The truth is that Rails will only take you 80 percent of the way. To
go that last 20 percent to a truly scalable application, here are five
things to consider:
No. 1: Pay attention to your database
Database queries, especially in high numbers, are big performance
bottlenecks. To get comments on a blog, for example, ActiveRecord may
issue one query per comment if you aren't careful. On a popular
blog that gets hundreds of comments, this means a few hundred SQL
queries per page, which can be slow and inefficient.
This is known as the "n+1 query problem" and you want to avoid
it. Make sure to use the proper "#include" statements in order to
fetch these related objects in one query. Also, make sure not to
take this too far and pull in thousands of objects at once. It is
all about finding balance.
Rails eliminates a lot of the database grunt work but not all of it.
Rails insulates programmers from SQL, but as the site grows and the
application needs to scale, you will want to hand-optimize the
database. To do this, you need to know what is happening there. Always
tail your logs in development mode and watch to make sure SQL queries
get dumped to your logs. That way, you know when the database is
running too many queries and when to step in to make the process more
efficient.
No. 2: Divorce long-running queries
No surprise: you want your application to run fast for its users. That
said, users don't care what goes on behind the scenes. As such,
anything that doesn't need to have results returned immediately to the
client should be pushed to the background.

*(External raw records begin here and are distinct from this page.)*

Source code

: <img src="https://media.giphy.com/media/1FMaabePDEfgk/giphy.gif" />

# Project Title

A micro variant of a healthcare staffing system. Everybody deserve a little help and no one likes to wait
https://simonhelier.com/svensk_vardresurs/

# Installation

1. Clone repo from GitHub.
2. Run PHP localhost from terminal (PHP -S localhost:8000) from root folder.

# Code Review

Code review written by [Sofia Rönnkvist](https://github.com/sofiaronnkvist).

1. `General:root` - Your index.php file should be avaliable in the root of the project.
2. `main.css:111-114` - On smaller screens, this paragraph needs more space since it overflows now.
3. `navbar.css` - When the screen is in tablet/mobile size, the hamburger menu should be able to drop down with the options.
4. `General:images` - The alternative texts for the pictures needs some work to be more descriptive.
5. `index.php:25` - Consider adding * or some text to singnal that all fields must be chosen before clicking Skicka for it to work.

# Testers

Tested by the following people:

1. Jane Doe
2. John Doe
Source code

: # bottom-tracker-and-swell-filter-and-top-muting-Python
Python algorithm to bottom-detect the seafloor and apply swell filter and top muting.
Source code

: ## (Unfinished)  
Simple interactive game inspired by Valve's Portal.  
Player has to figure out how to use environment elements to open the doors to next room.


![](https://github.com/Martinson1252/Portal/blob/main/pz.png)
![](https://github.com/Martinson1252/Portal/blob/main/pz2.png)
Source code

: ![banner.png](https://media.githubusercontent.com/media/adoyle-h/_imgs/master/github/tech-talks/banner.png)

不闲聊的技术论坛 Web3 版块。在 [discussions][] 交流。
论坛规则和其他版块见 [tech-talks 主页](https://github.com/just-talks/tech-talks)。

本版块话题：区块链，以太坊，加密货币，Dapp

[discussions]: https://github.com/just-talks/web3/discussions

If a user makes a request to resize profile images, encode a video
or do a roll-up reportthings that may take timethere's no need for
them to wait while a Web request is made. Instead, take the request,
queue up the work to be done in the background, return status updates
and have the page refresh itself when the job is done.
Rails typically serves one request at a time, and that's a detriment if
there are long-running queries that block other incoming
requests. Do the minimal amount of work possible during a Web
request, and set up a queuing mechanism for the rest so your database
isn't overloaded. This makes the application fast and keeps the
front-end Web servers open.
A similar point: a lot of Rails applications deal with file uploads and
user-generated assets. A lot of these applications store that data on
Amazon S3. Trying to upload a video to an application while
simultaneously processing images or uploading the video to Amazon S3,
ties up the front-end Web servers. This means slow going for the
user. Twenty Web servers can handle a lot of traffic, but twenty
users uploading simultaneously with multiple requests means that others
might get their requests rejected or timed out.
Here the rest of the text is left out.